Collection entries
——

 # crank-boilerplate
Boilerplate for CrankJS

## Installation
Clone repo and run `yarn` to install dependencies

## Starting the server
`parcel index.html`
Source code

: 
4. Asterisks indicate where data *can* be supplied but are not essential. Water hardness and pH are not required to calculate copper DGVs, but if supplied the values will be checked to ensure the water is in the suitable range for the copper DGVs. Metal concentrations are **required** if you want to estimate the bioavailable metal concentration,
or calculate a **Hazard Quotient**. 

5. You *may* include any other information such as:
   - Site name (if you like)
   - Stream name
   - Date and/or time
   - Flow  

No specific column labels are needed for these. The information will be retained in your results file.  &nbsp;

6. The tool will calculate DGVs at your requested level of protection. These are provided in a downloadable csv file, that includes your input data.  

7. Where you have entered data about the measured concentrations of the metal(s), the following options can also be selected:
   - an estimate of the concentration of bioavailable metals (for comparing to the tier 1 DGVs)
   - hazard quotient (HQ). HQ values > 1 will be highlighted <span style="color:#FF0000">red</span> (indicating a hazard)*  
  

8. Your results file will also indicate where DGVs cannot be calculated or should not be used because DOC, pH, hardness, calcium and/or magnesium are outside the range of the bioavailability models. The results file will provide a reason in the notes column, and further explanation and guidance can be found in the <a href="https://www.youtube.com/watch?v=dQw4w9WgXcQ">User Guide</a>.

——

Tally the lines above with "information", please; number only.

2